= What the exercise asks =
Every line below should be repeated exactly.

= Exercise data =
[Start of Attachment]

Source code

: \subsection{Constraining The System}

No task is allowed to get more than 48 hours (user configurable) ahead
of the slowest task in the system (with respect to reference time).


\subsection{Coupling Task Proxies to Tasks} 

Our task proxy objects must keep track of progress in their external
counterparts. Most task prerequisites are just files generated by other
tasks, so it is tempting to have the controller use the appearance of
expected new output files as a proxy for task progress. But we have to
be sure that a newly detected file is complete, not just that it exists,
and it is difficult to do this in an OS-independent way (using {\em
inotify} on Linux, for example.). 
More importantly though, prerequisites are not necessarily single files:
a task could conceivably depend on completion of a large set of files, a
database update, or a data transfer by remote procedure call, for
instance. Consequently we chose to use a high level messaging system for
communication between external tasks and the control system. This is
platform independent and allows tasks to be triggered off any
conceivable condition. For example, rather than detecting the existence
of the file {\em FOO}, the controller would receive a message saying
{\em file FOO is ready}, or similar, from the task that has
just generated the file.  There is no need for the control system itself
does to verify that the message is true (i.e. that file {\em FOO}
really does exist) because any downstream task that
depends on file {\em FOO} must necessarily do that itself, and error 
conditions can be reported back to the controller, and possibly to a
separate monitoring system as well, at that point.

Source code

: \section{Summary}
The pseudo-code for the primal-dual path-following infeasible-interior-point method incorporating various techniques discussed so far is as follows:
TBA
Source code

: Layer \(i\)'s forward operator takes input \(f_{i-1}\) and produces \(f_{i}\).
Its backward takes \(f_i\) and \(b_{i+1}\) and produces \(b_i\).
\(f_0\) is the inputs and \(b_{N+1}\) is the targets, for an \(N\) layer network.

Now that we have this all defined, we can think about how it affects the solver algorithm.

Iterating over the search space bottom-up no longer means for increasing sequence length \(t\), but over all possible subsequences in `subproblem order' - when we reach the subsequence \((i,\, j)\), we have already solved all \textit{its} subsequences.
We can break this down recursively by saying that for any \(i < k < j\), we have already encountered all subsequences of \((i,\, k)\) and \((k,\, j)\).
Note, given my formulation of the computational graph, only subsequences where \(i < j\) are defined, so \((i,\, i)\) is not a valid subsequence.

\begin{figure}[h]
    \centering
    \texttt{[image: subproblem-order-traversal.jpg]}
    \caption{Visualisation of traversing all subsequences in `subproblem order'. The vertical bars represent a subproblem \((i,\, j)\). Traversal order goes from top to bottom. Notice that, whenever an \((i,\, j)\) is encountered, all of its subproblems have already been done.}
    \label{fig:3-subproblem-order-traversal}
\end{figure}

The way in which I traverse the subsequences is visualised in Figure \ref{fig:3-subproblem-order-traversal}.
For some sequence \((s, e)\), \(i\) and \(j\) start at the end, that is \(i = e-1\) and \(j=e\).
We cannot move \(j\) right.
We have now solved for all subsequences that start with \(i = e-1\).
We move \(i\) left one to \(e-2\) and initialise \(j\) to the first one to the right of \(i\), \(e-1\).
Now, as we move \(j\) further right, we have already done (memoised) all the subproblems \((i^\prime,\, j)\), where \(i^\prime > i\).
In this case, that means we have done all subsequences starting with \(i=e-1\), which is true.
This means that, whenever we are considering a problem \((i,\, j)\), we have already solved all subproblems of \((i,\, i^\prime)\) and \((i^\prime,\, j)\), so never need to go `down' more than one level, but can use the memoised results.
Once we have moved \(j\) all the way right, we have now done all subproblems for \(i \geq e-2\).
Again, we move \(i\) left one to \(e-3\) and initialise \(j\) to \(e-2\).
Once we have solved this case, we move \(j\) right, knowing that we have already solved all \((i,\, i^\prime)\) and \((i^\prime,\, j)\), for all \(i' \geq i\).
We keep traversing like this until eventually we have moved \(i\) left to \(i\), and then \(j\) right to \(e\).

[End of Attachment]

= Solution to this problem =
Source code

: \subsection{Constraining The System}

No task is allowed to get more than 48 hours (user configurable) ahead
of the slowest task in the system (with respect to reference time).


\subsection{Coupling Task Proxies to Tasks} 

Our task proxy objects must keep track of progress in their external
counterparts. Most task prerequisites are just files generated by other
tasks, so it is tempting to have the controller use the appearance of
expected new output files as a proxy for task progress. But we have to
be sure that a newly detected file is complete, not just that it exists,
and it is difficult to do this in an OS-independent way (using {\em
inotify} on Linux, for example.). 
More importantly though, prerequisites are not necessarily single files:
a task could conceivably depend on completion of a large set of files, a
database update, or a data transfer by remote procedure call, for
instance. Consequently we chose to use a high level messaging system for
communication between external tasks and the control system. This is
platform independent and allows tasks to be triggered off any
conceivable condition. For example, rather than detecting the existence
of the file {\em FOO}, the controller would receive a message saying
{\em file FOO is ready}, or similar, from the task that has
just generated the file.  There is no need for the control system itself
does to verify that the message is true (i.e. that file {\em FOO}
really does exist) because any downstream task that
depends on file {\em FOO} must necessarily do that itself, and error 
conditions can be reported back to the controller, and possibly to a
separate monitoring system as well, at that point.

Source code

: \section{Summary}
The pseudo-code for the primal-dual path-following infeasible-interior-point method incorporating various techniques discussed so far is as follows:
TBA
Source code

: Layer \(i\)'s forward operator takes input \(f_{i-1}\) and produces \(f_{i}\).
Its backward takes \(f_i\) and \(b_{i+1}\) and produces \(b_i\).
\(f_0\) is the inputs and \(b_{N+1}\) is the targets, for an \(N\) layer network.

Now that we have this all defined, we can think about how it affects the solver algorithm.

Iterating over the search space bottom-up no longer means for increasing sequence length \(t\), but over all possible subsequences in `subproblem order' - when we reach the subsequence \((i,\, j)\), we have already solved all \textit{its} subsequences.
We can break this down recursively by saying that for any \(i < k < j\), we have already encountered all subsequences of \((i,\, k)\) and \((k,\, j)\).
Note, given my formulation of the computational graph, only subsequences where \(i < j\) are defined, so \((i,\, i)\) is not a valid subsequence.

\begin{figure}[h]
    \centering
    \texttt{[image: subproblem-order-traversal.jpg]}
    \caption{Visualisation of traversing all subsequences in `subproblem order'. The vertical bars represent a subproblem \((i,\, j)\). Traversal order goes from top to bottom. Notice that, whenever an \((i,\, j)\) is encountered, all of its subproblems have already been done.}
    \label{fig:3-subproblem-order-traversal}
\end{figure}

The way in which I traverse the subsequences is visualised in Figure \ref{fig:3-subproblem-order-traversal}.
For some sequence \((s, e)\), \(i\) and \(j\) start at the end, that is \(i = e-1\) and \(j=e\).
We cannot move \(j\) right.
We have now solved for all subsequences that start with \(i = e-1\).
We move \(i\) left one to \(e-2\) and initialise \(j\) to the first one to the right of \(i\), \(e-1\).
Now, as we move \(j\) further right, we have already done (memoised) all the subproblems \((i^\prime,\, j)\), where \(i^\prime > i\).
In this case, that means we have done all subsequences starting with \(i=e-1\), which is true.
This means that, whenever we are considering a problem \((i,\, j)\), we have already solved all subproblems of \((i,\, i^\prime)\) and \((i^\prime,\, j)\), so never need to go `down' more than one level, but can use the memoised results.
Once we have moved \(j\) all the way right, we have now done all subproblems for \(i \geq e-2\).
Again, we move \(i\) left one to \(e-3\) and initialise \(j\) to \(e-2\).
Once we have solved this case, we move \(j\) right, knowing that we have already solved all \((i,\, i^\prime)\) and \((i^\prime,\, j)\), for all \(i' \geq i\).
We keep traversing like this until eventually we have moved \(i\) left to \(i\), and then \(j\) right to \(e\).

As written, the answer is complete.